Saved entries:
....
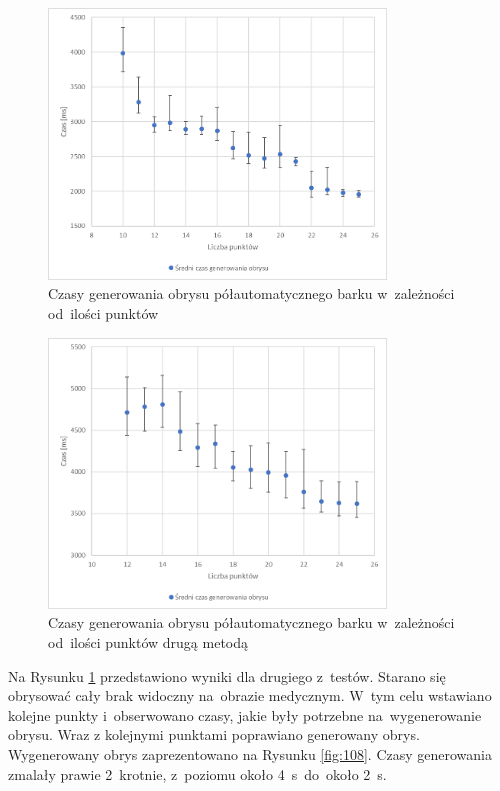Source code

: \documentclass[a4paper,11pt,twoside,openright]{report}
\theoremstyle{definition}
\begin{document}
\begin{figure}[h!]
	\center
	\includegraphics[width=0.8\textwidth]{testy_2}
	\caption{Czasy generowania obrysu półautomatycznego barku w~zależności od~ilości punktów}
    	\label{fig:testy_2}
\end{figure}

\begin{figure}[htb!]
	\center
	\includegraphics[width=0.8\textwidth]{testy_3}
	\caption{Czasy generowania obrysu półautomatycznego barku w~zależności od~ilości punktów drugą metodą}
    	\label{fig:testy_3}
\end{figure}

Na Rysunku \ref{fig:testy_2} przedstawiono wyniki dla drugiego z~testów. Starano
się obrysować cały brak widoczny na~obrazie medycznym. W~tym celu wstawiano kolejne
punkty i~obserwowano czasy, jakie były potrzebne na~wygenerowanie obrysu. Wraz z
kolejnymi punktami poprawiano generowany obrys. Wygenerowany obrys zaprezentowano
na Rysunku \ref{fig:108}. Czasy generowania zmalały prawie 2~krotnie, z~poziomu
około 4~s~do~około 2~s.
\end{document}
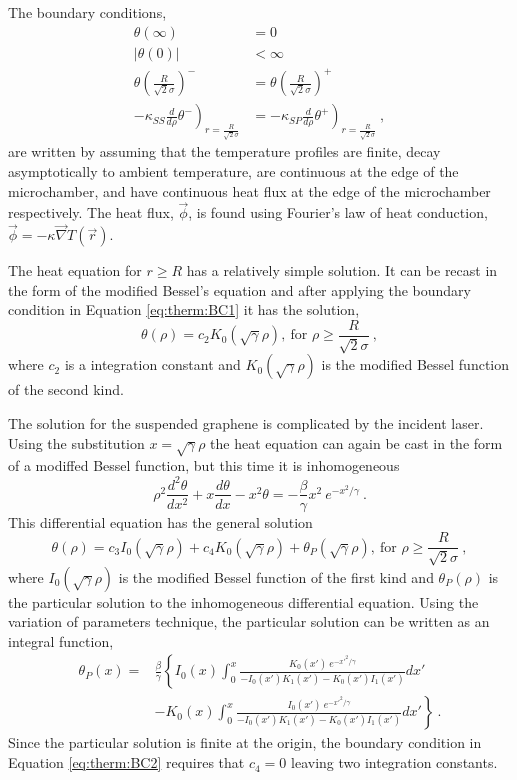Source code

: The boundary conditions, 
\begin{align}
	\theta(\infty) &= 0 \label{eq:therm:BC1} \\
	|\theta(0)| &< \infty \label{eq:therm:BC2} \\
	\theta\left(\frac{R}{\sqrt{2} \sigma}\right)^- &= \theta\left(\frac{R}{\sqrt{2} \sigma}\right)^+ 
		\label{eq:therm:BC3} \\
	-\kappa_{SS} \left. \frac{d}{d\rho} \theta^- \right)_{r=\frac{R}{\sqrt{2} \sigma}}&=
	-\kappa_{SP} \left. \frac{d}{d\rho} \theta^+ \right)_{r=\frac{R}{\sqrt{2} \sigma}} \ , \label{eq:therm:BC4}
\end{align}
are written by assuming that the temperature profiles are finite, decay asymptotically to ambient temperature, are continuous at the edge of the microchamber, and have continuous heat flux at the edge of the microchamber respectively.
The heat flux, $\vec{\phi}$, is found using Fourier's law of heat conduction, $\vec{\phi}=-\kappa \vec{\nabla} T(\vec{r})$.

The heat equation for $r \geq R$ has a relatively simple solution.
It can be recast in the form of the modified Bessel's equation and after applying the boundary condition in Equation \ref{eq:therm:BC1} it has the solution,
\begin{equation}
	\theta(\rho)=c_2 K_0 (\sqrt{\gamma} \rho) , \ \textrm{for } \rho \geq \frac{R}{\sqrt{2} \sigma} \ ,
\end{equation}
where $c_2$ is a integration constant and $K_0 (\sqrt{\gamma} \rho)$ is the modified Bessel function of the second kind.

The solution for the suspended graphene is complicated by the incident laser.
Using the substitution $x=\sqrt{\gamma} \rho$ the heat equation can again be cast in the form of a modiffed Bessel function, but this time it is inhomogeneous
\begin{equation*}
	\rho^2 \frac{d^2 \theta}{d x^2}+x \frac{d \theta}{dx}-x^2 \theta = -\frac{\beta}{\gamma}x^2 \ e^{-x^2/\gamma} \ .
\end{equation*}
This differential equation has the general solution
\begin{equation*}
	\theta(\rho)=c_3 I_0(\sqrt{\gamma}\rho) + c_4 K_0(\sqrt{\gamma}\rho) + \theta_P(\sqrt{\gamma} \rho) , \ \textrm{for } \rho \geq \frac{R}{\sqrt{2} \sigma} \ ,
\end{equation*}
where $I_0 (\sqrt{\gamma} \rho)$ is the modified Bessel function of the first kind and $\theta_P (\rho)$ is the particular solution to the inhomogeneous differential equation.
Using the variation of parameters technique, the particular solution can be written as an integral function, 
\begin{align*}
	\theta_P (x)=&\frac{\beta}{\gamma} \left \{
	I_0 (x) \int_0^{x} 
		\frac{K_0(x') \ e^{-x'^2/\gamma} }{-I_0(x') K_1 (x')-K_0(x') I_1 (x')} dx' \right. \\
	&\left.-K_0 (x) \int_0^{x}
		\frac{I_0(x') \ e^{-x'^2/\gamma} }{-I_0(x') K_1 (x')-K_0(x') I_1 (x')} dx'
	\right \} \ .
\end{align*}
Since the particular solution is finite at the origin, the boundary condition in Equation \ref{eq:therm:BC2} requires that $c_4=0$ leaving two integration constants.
....
▸ PROBLEM TO SOLVE
Transcribe the records above verbatim. Do not carry over any picture.

▸ EXERCISE OUTPUT
Source code

: \documentclass[a4paper,11pt,twoside,openright]{report}
\theoremstyle{definition}
\begin{document}
\begin{figure}[h!]
	\center
	\includegraphics[width=0.8\textwidth]{testy_2}
	\caption{Czasy generowania obrysu półautomatycznego barku w~zależności od~ilości punktów}
    	\label{fig:testy_2}
\end{figure}

\begin{figure}[htb!]
	\center
	\includegraphics[width=0.8\textwidth]{testy_3}
	\caption{Czasy generowania obrysu półautomatycznego barku w~zależności od~ilości punktów drugą metodą}
    	\label{fig:testy_3}
\end{figure}

Na Rysunku \ref{fig:testy_2} przedstawiono wyniki dla drugiego z~testów. Starano
się obrysować cały brak widoczny na~obrazie medycznym. W~tym celu wstawiano kolejne
punkty i~obserwowano czasy, jakie były potrzebne na~wygenerowanie obrysu. Wraz z
kolejnymi punktami poprawiano generowany obrys. Wygenerowany obrys zaprezentowano
na Rysunku \ref{fig:108}. Czasy generowania zmalały prawie 2~krotnie, z~poziomu
około 4~s~do~około 2~s.
\end{document}
Source code

: The boundary conditions, 
\begin{align}
	\theta(\infty) &= 0 \label{eq:therm:BC1} \\
	|\theta(0)| &< \infty \label{eq:therm:BC2} \\
	\theta\left(\frac{R}{\sqrt{2} \sigma}\right)^- &= \theta\left(\frac{R}{\sqrt{2} \sigma}\right)^+ 
		\label{eq:therm:BC3} \\
	-\kappa_{SS} \left. \frac{d}{d\rho} \theta^- \right)_{r=\frac{R}{\sqrt{2} \sigma}}&=
	-\kappa_{SP} \left. \frac{d}{d\rho} \theta^+ \right)_{r=\frac{R}{\sqrt{2} \sigma}} \ , \label{eq:therm:BC4}
\end{align}
are written by assuming that the temperature profiles are finite, decay asymptotically to ambient temperature, are continuous at the edge of the microchamber, and have continuous heat flux at the edge of the microchamber respectively.
The heat flux, $\vec{\phi}$, is found using Fourier's law of heat conduction, $\vec{\phi}=-\kappa \vec{\nabla} T(\vec{r})$.

The heat equation for $r \geq R$ has a relatively simple solution.
It can be recast in the form of the modified Bessel's equation and after applying the boundary condition in Equation \ref{eq:therm:BC1} it has the solution,
\begin{equation}
	\theta(\rho)=c_2 K_0 (\sqrt{\gamma} \rho) , \ \textrm{for } \rho \geq \frac{R}{\sqrt{2} \sigma} \ ,
\end{equation}
where $c_2$ is a integration constant and $K_0 (\sqrt{\gamma} \rho)$ is the modified Bessel function of the second kind.

The solution for the suspended graphene is complicated by the incident laser.
Using the substitution $x=\sqrt{\gamma} \rho$ the heat equation can again be cast in the form of a modiffed Bessel function, but this time it is inhomogeneous
\begin{equation*}
	\rho^2 \frac{d^2 \theta}{d x^2}+x \frac{d \theta}{dx}-x^2 \theta = -\frac{\beta}{\gamma}x^2 \ e^{-x^2/\gamma} \ .
\end{equation*}
This differential equation has the general solution
\begin{equation*}
	\theta(\rho)=c_3 I_0(\sqrt{\gamma}\rho) + c_4 K_0(\sqrt{\gamma}\rho) + \theta_P(\sqrt{\gamma} \rho) , \ \textrm{for } \rho \geq \frac{R}{\sqrt{2} \sigma} \ ,
\end{equation*}
where $I_0 (\sqrt{\gamma} \rho)$ is the modified Bessel function of the first kind and $\theta_P (\rho)$ is the particular solution to the inhomogeneous differential equation.
Using the variation of parameters technique, the particular solution can be written as an integral function, 
\begin{align*}
	\theta_P (x)=&\frac{\beta}{\gamma} \left \{
	I_0 (x) \int_0^{x} 
		\frac{K_0(x') \ e^{-x'^2/\gamma} }{-I_0(x') K_1 (x')-K_0(x') I_1 (x')} dx' \right. \\
	&\left.-K_0 (x) \int_0^{x}
		\frac{I_0(x') \ e^{-x'^2/\gamma} }{-I_0(x') K_1 (x')-K_0(x') I_1 (x')} dx'
	\right \} \ .
\end{align*}
Since the particular solution is finite at the origin, the boundary condition in Equation \ref{eq:therm:BC2} requires that $c_4=0$ leaving two integration constants.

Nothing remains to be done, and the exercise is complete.